Exercise brief — Please copy every line with the string "ciclo" from the entries below.
====== Task material ======
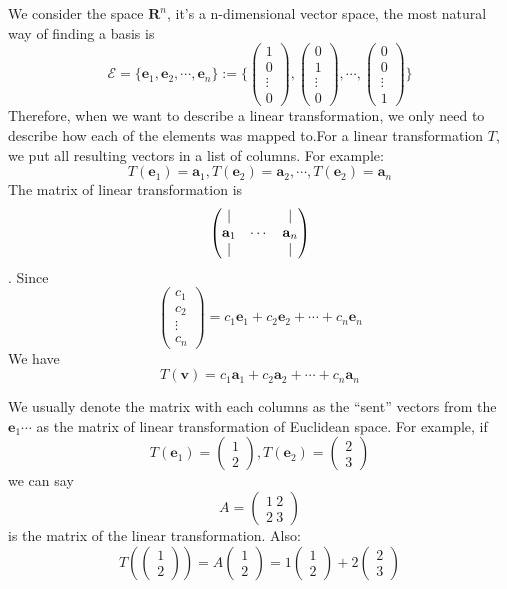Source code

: We consider the space $\mathbf{R}^n$, it's a n-dimensional vector space, the most natural way of finding a basis is $$\mathcal{E} =
\{\mathbf{e}_1,\mathbf{e}_2,\cdots,\mathbf{e}_n\}:=\{
\begin{pmatrix}
    1\\
    0\\
    \vdots\\
    0
\end{pmatrix},\begin{pmatrix}
    0\\
    1\\
    \vdots\\
    0
\end{pmatrix},\cdots, \begin{pmatrix}
    0\\
    0\\
    \vdots\\
    1
\end{pmatrix}
\}$$
Therefore, when we want to describe a linear transformation, we only need to describe how each of the elements was mapped to.For a linear transformation $T$, we put all resulting vectors in a list of columns. For example:
$$T(\mathbf{e}_1) = \mathbf{a}_1,T(\mathbf{e}_2) = \mathbf{a}_2,\cdots,T(\mathbf{e}_2) = \mathbf{a}_n$$
The matrix of linear transformation is 
$$\begin{pmatrix} |& \ & | \\ \mathbf{a}_1& \cdots& \mathbf{a}_n \\ |& \ & | \\ \end{pmatrix}$$.
Since $$\begin{pmatrix}
    c_1\\c_2\\\vdots\\c_n
\end{pmatrix}
 = 
 c_1\mathbf{e}_1+c_2\mathbf{e}_2+\cdots+c_n\mathbf{e}_n$$
We have
$$T(\mathbf{v}) =c_1\mathbf{a}_1+c_2\mathbf{a}_2+\cdots+c_n\mathbf{a}_n $$

We usually denote the matrix with each columns as the ``sent'' vectors from the $\mathbf{e}_1 \cdots$ as the matrix of linear transformation of Euclidean space. For example, if\\
$$T(\mathbf{e}_1) = \begin{pmatrix}
    1\\
    2
\end{pmatrix},T(\mathbf{e}_2) = \begin{pmatrix}
    2\\
    3
\end{pmatrix}$$we can say $$A = \begin{pmatrix}
    1\ 2\\
    2\ 3 
\end{pmatrix}$$
is the matrix of the linear transformation. Also:\\
$$T(\begin{pmatrix}
    1\\2
\end{pmatrix}) = A\begin{pmatrix}
    1\\2
\end{pmatrix} = 1\begin{pmatrix}
    1\\
    2
\end{pmatrix}+2\begin{pmatrix}
    2\\
    3
\end{pmatrix}$$

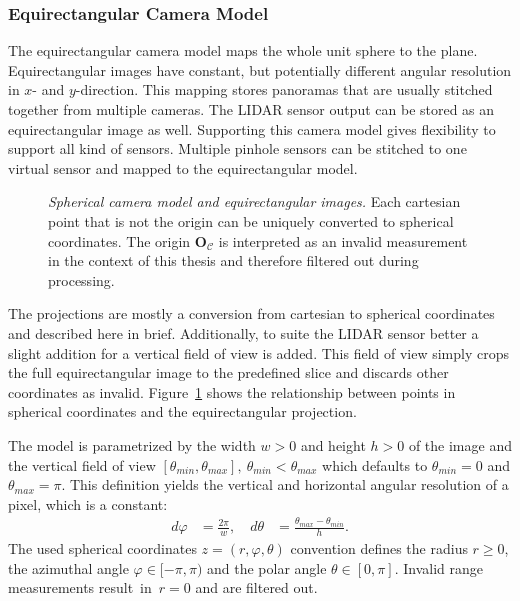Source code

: \subsubsection{Equirectangular Camera Model}

The equirectangular camera model maps the whole unit sphere to the plane\cite[p. 90]{snyder_1987}.
Equirectangular images have constant, but potentially different angular resolution in $x$- and $y$-direction.
This mapping stores panoramas that are usually stitched together from multiple cameras.
The \acrshort{LIDAR} sensor output can be stored as an equirectangular image as well.
Supporting this camera model gives flexibility to support all kind of sensors.
Multiple pinhole sensors can be stitched to one virtual sensor and mapped to the equirectangular model.
\begin{figure}[b!]
    \scalebox{0.9}{%
    
    }
    \caption[Spherical camera model and equirectangular images]{\emph{Spherical camera model and equirectangular images.} Each cartesian point that is not the origin can be uniquely converted to spherical coordinates. The origin $\mathbf{O_\mathcal{C}}$ is interpreted as an invalid measurement in the context of this thesis and therefore filtered out during processing.}\label{fig:spherical}
\end{figure}
The projections are mostly a conversion from cartesian to spherical coordinates and described here in brief.
Additionally, to suite the \acrshort{LIDAR} sensor better a slight addition for a vertical field of view is added.
This field of view simply crops the full equirectangular image to the predefined slice and discards other coordinates as invalid.
Figure~\ref{fig:spherical} shows the relationship between points in spherical coordinates and the equirectangular projection.

The model is parametrized by the width $w > 0$ and height $h > 0$ of the image and the vertical field of view $[\theta_{min}, \theta_{max}],~\theta_{min} < \theta_{max}$ which defaults to $\theta_{min} = 0$ and $\theta_{max} = \pi$.
This definition yields the vertical and horizontal angular resolution of a pixel, which is a constant:
\begin{equation}
\label{eq:equi_angular_resolution}
\begin{aligned}
    d\varphi &= \frac{2 \pi}{w}, \quad
    d\theta &= \frac{\theta_{max} - \theta_{min}}{h} \text{.}
\end{aligned}
\end{equation}
The used spherical coordinates $z = (r, \varphi, \theta)$ convention defines the radius $r \ge 0$, the azimuthal angle $\varphi \in [-\pi, \pi)$ and the polar angle $\theta \in [0, \pi]$.
Invalid range measurements result~in~$r = 0$ and are filtered out.

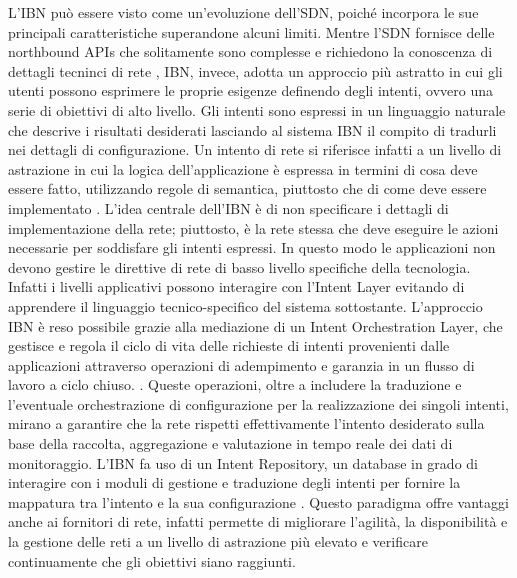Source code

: \newline L'IBN può essere visto come un'evoluzione dell'SDN, poiché incorpora le sue principali caratteristiche superandone alcuni limiti.
\newline Mentre l'SDN fornisce delle northbound APIs che solitamente sono complesse e richiedono la conoscenza di dettagli tecninci di rete \cite{motivibn},
IBN, invece, adotta un approccio più astratto in cui gli utenti possono esprimere le proprie esigenze definendo degli intenti, ovvero una serie di obiettivi di alto livello.
\newline Gli intenti sono espressi in un linguaggio naturale che descrive i risultati desiderati lasciando al sistema IBN il compito di tradurli nei dettagli di configurazione.
Un intento di rete si riferisce infatti a un livello di astrazione in cui la logica dell'applicazione è espressa in termini di cosa deve essere fatto, utilizzando regole di semantica, piuttosto che di come deve essere implementato \cite{ibn2}.
L'idea centrale dell'IBN è di non specificare i dettagli di implementazione della rete; piuttosto, è la rete stessa che deve eseguire le azioni necessarie per soddisfare gli intenti espressi.
In questo modo le applicazioni non devono gestire le direttive di rete di basso livello specifiche della tecnologia. Infatti i livelli applicativi possono interagire con l'Intent Layer evitando di apprendere il linguaggio tecnico-specifico del sistema sottostante.
\newline L'approccio IBN è reso possibile grazie alla mediazione di un Intent Orchestration Layer, che gestisce e regola il ciclo di vita delle richieste di intenti provenienti dalle applicazioni attraverso operazioni 
di adempimento e garanzia in un flusso di lavoro a ciclo chiuso. \cite{ibn}.
Queste operazioni, oltre a includere la traduzione e l'eventuale orchestrazione di configurazione per la realizzazione dei singoli intenti, mirano a garantire che la rete rispetti effettivamente l'intento desiderato 
sulla base della raccolta, aggregazione e valutazione in tempo reale dei dati di monitoraggio.
\newline L'IBN fa uso di un Intent Repository, un database in grado di interagire con i moduli di gestione e traduzione 
degli intenti per fornire la mappatura tra l'intento e la sua configurazione \cite{ibnrepo}.
Questo paradigma offre vantaggi anche ai fornitori di rete, infatti permette di migliorare l'agilità, la disponibilità
e la gestione delle reti a un livello di astrazione più elevato e verificare continuamente che gli obiettivi siano raggiunti. 

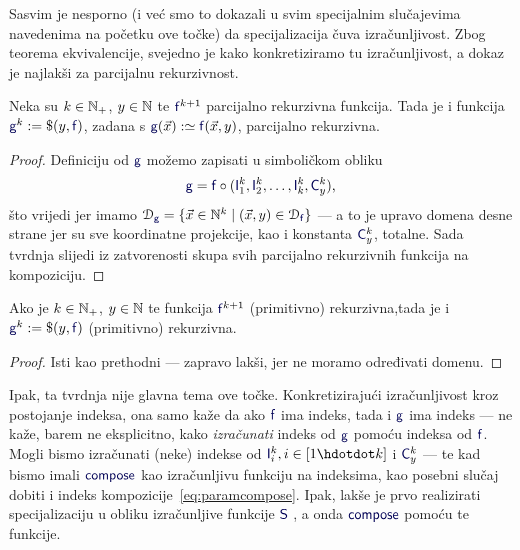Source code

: Sasvim je nesporno (i već smo to dokazali u svim specijalnim slučajevima navedenima na početku ove točke) da specijalizacija čuva izračunljivost. Zbog teorema ekvivalencije, svejedno je kako konkretiziramo tu izračunljivost, a dokaz je najlakši za parcijalnu rekurzivnost.

\begin{propozicija}[{name=[specijalizacija čuva parcijalnu rekurzivnost]}]
    Neka su $k\in{\mathbb N}_+$, $y\in{\mathbb N}$ te $\f f^{k+1}$ parcijalno rekurzivna funkcija.\newline
    Tada je i funkcija $\f g^k:=\$(y,\f f)$, zadana s
    $\f g(\vec x):\simeq\f f(\vec x,y)$,
parcijalno rekurzivna.
\end{propozicija}
\begin{proof}
Definiciju od $\f g$ možemo zapisati u simboličkom obliku
\begin{equation}\label{eq:paramcompose}
    \f g=\f f\circ(\f I_1^k,\f I_2^k,\dotsc,\f I_k^k,\f C_y^k)\text,
\end{equation}
što vrijedi jer imamo $\dom{\f g}=\{\vec x\in\N^k\mid(\vec x,y)\in\dom{\f f}\}$ --- a to je upravo domena desne strane jer su sve koordinatne projekcije, kao i konstanta $\f C_y^k$, totalne. Sada tvrdnja slijedi iz zatvorenosti skupa svih parcijalno rekurzivnih funkcija na kompoziciju.
\end{proof}

\begin{korolar}[{name=[specijalizacija čuva (primitivnu) rekurzivnost]}]\label{kor:paramprn}
    Ako je $k\in{\mathbb N}_+$, $y\in{\mathbb N}$ te funkcija $\f f^{k+1}$ (primitivno) rekurzivna,\newline tada je i $\f g^k:=\$(y,\f f)$ (primitivno) rekurzivna.
\end{korolar}
\begin{proof}
Isti kao prethodni --- zapravo lakši, jer ne moramo određivati domenu.
\end{proof}

Ipak, ta tvrdnja nije glavna tema ove točke. Konkretizirajući izračunljivost kroz postojanje indeksa, ona samo kaže da ako $\f f$ ima indeks, tada i $\f g$ ima indeks --- ne kaže, barem ne eksplicitno, kako \emph{izračunati} indeks od $\f g$ pomoću indeksa od $\f f$. Mogli bismo izračunati (neke) indekse od $\f I_i^k,i\in[1\dd k]$ i $\f C_y^k$ --- te kad bismo imali $\f{compose}$ kao izračunljivu funkciju na indeksima, kao posebni slučaj dobiti i indeks kompozicije~\eqref{eq:paramcompose}. Ipak, lakše je prvo realizirati specijalizaciju u obliku izračunljive funkcije $\f S$%
, a onda $\f{compose}$ pomoću te funkcije.

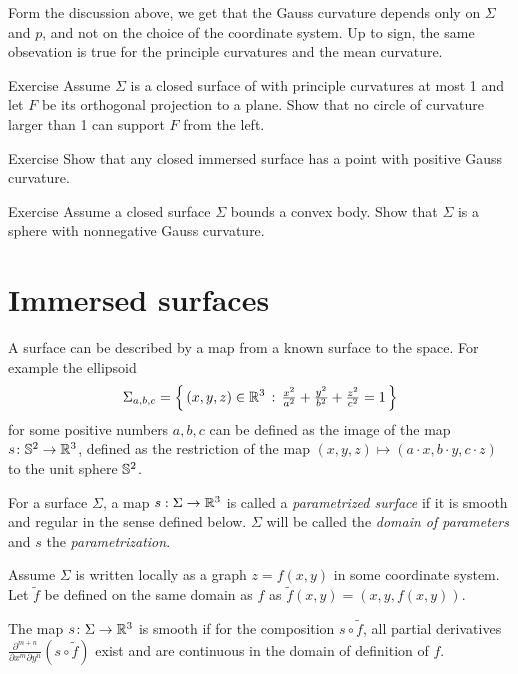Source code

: Form the discussion above, 
we get that the Gauss curvature depends only on $\Sigma$ and $p$,
and not on the choice of the coordinate system.
Up to sign, the same obsevation is true for the principle curvatures and the mean curvature. 


\begin{thm}{Exercise}\label{ex:projection}
Assume $\Sigma$ is a closed surface of with principle curvatures at most 1
and let $F$ be its orthogonal projection to a plane.
Show that no circle of curvature larger than 1 can support $F$ from the left. 
\end{thm}

\begin{thm}{Exercise}
Show that any closed immersed surface has a point with positive Gauss curvature.
\end{thm}

\begin{thm}{Exercise}
Assume a closed surface $\Sigma$ bounds a convex body.
Show that $\Sigma$ is a sphere with nonnegative Gauss curvature. 
\end{thm}

\section{Immersed surfaces}

A surface can be described by a map from a known surface to the space.
For example the ellipsoid
\[\Sigma_{a,b,c}=\left\{\,{(x,y,z)\in\mathbb{R}^3}\,:\,{\tfrac{x^2}{a^2}+\tfrac{y^2}{b^2}+\tfrac{z^2}{c^2}=1}\,\right\}\]
for some positive numbers $a,b,c$ can be defined as the image of the map $s\colon\mathbb{S}^2\to\mathbb{R}^3$, defined as the restriction of the map $(x,y,z)\mapsto (a\cdot x, b\cdot y,c\cdot z)$ to the unit sphere $\mathbb{S}^2$.

For a surface $\Sigma$, a map $s: \Sigma \to \mathbb{R} ^3$ is called a 
\emph{parametrized surface} if it is smooth and regular in the sense defined below. 
$\Sigma$ will be called the \emph{domain of parameters} and $s$ the \emph{parametrization}.

Assume $\Sigma$ is written locally as a graph $z=f(x,y)$ in some coordinate system. Let $\tilde{f} $ be defined on the same domain as $f$ as $\tilde{f}(x,y) = (x,y, f(x,y))$.

The map $s\colon\Sigma \to \mathbb{R}^3$ is  smooth if for the composition $s\circ \tilde{f}$, all partial derivatives $\frac{\partial^{m+n}}{\partial x^m\partial y^n}(s\circ \tilde{f})$ exist and are continuous in the domain of definition of $f$.

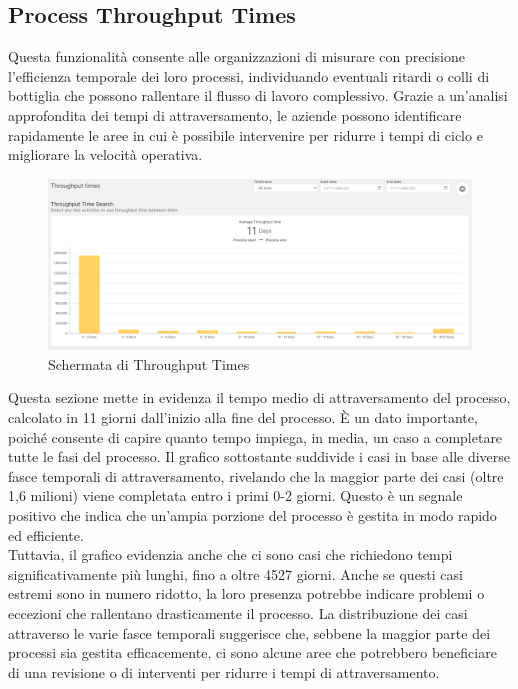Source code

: \documentclass{article}
\begin{document}
\subsection{Process Throughput Times}
Questa funzionalità consente alle organizzazioni di misurare con precisione l'efficienza temporale dei loro processi, individuando eventuali ritardi o colli di bottiglia che possono rallentare il flusso di lavoro complessivo. Grazie a un'analisi approfondita dei tempi di attraversamento, le aziende possono identificare rapidamente le aree in cui è possibile intervenire per ridurre i tempi di ciclo e migliorare la velocità operativa.\\
\begin{figure}[H]
    \centering
    \includegraphics[width=\textwidth]{imgCelonis/DatiReali/ProcessThroughputTimes1.png}
    \caption{Schermata di Throughput Times}
    \label{fig:schermata-Throughput-Times}
\end{figure}
Questa sezione mette in evidenza il tempo medio di attraversamento del processo, calcolato in 11 giorni dall'inizio alla fine del processo. È un dato importante, poiché consente di capire quanto tempo impiega, in media, un caso a completare tutte le fasi del processo. Il grafico sottostante suddivide i casi in base alle diverse fasce temporali di attraversamento, rivelando che la maggior parte dei casi (oltre 1,6 milioni) viene completata entro i primi 0-2 giorni. Questo è un segnale positivo che indica che un'ampia porzione del processo è gestita in modo rapido ed efficiente.\\
Tuttavia, il grafico evidenzia anche che ci sono casi che richiedono tempi significativamente più lunghi, fino a oltre 4527 giorni. Anche se questi casi estremi sono in numero ridotto, la loro presenza potrebbe indicare problemi o eccezioni che rallentano drasticamente il processo. La distribuzione dei casi attraverso le varie fasce temporali suggerisce che, sebbene la maggior parte dei processi sia gestita efficacemente, ci sono alcune aree che potrebbero beneficiare di una revisione o di interventi per ridurre i tempi di attraversamento.\\
\end{document}
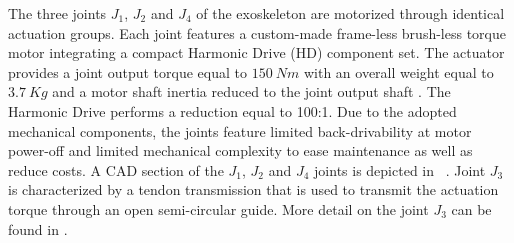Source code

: \DIFaddend %
%
\DIFdelbegin %
{%
}
\DIFdelend %
%
\par The three joints $J_1$, $J_2$ and $J_4$ of the exoskeleton are motorized through identical actuation groups. Each joint features a custom-made frame-less brush-less torque motor integrating a compact Harmonic Drive (HD) component set. The actuator provides a joint output torque equal to $150\ Nm$ with an overall weight equal to $3.7\ Kg$ and a motor shaft inertia reduced to the joint output shaft \DIFdelbegin {}\DIFdelend \DIFaddbegin {}\DIFaddend . The Harmonic Drive performs a reduction equal to 100:1. Due to the adopted mechanical components, the joints feature limited back-drivability at motor power-off and limited mechanical complexity to ease maintenance as well as reduce costs. A CAD section of the $J_1$, $J_2$ and $J_4$ joints is depicted in \figurename \ \DIFdelbegin \DIFdel{\ref{fig:exosActuatorCAD}}\DIFdelend \DIFaddbegin {}\DIFaddend .
Joint $J_3$ is characterized by a tendon transmission that is used to transmit the actuation torque through an open semi-circular guide. More detail on the joint $J_3$ can be found in \cite{vertechy2009development}.

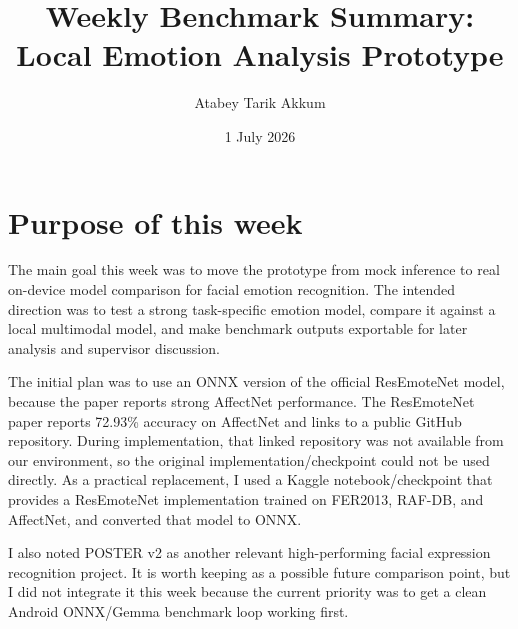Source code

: \documentclass[11pt,a4paper]{article}
\title{Weekly Benchmark Summary: Local Emotion Analysis Prototype}
\author{Atabey Tarik Akkum}
\date{1 July 2026}
\begin{document}
\maketitle

\section*{Purpose of this week}
The main goal this week was to move the prototype from mock inference to real on-device model comparison for facial emotion recognition. The intended direction was to test a strong task-specific emotion model, compare it against a local multimodal model, and make benchmark outputs exportable for later analysis and supervisor discussion.

The initial plan was to use an ONNX version of the official ResEmoteNet model, because the paper reports strong AffectNet performance. The ResEmoteNet paper reports 72.93\% accuracy on AffectNet and links to a public GitHub repository. During implementation, that linked repository was not available from our environment, so the original implementation/checkpoint could not be used directly. As a practical replacement, I used a Kaggle notebook/checkpoint that provides a ResEmoteNet implementation trained on FER2013, RAF-DB, and AffectNet, and converted that model to ONNX.

I also noted POSTER v2 as another relevant high-performing facial expression recognition project. It is worth keeping as a possible future comparison point, but I did not integrate it this week because the current priority was to get a clean Android ONNX/Gemma benchmark loop working first.
\end{document}
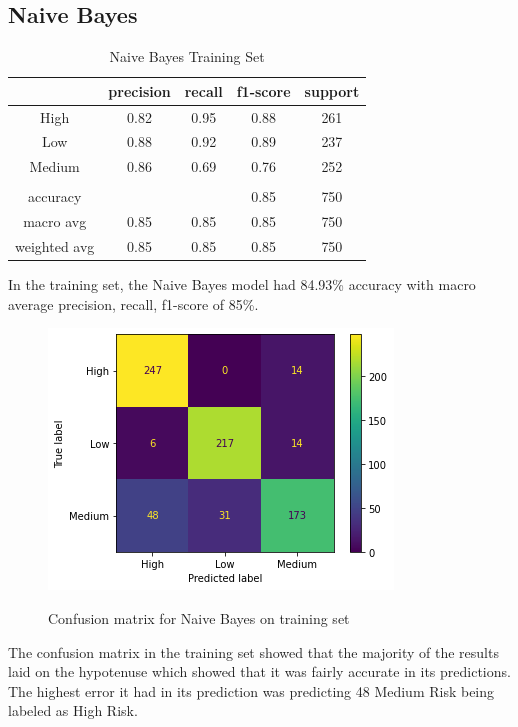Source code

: \documentclass[runningheads]{llncs}
\begin{document}
\subsection{Naive Bayes}

\begin{table}[ht]
\centering
\caption{Naive Bayes Training Set} \vspace{0.25em}
\begin{tabular}{|c|c|c|c|c|} \hline
 & precision & recall & f1-score & support \\ \hline
High   & 0.82 & 0.95 & 0.88 & 261 \\ \hline
Low    & 0.88 & 0.92 & 0.89 & 237 \\ \hline
Medium & 0.86 & 0.69 & 0.76 & 252 \\ \hline
& & & & \\ \hline
accuracy     & & & 0.85 & 750 \\ \hline
macro avg    & 0.85 & 0.85 & 0.85 & 750 \\ \hline
weighted avg & 0.85 & 0.85 & 0.85 & 750 \\ \hline
\end{tabular}
\label{tab:naivebayes-training}
\end{table}

In the training set, the Naive Bayes model had 84.93\% accuracy with macro average precision, recall, f1-score of 85\%. 

\begin{figure}[ht]           	 
\centering               	 
\caption{Confusion matrix for Naive Bayes on training set}
\includegraphics[scale=0.5]{naivebayes-CM-training.png}  	 
\label{fig:naivebayes-CM-training}
\end{figure}

The confusion matrix in the training set showed that the majority of the results laid on the hypotenuse which showed that it was fairly accurate in its predictions. The highest error it had in its prediction was predicting 48 Medium Risk being labeled as High Risk.
\newpage
\end{document}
======
Your solution —
\newline L'approccio IBN è reso possibile grazie alla mediazione di un Intent Orchestration Layer, che gestisce e regola il ciclo di vita delle richieste di intenti provenienti dalle applicazioni attraverso operazioni 
di adempimento e garanzia in un flusso di lavoro a ciclo chiuso. \cite{ibn}.
Questa funzionalità consente alle organizzazioni di misurare con precisione l'efficienza temporale dei loro processi, individuando eventuali ritardi o colli di bottiglia che possono rallentare il flusso di lavoro complessivo. Grazie a un'analisi approfondita dei tempi di attraversamento, le aziende possono identificare rapidamente le aree in cui è possibile intervenire per ridurre i tempi di ciclo e migliorare la velocità operativa.\\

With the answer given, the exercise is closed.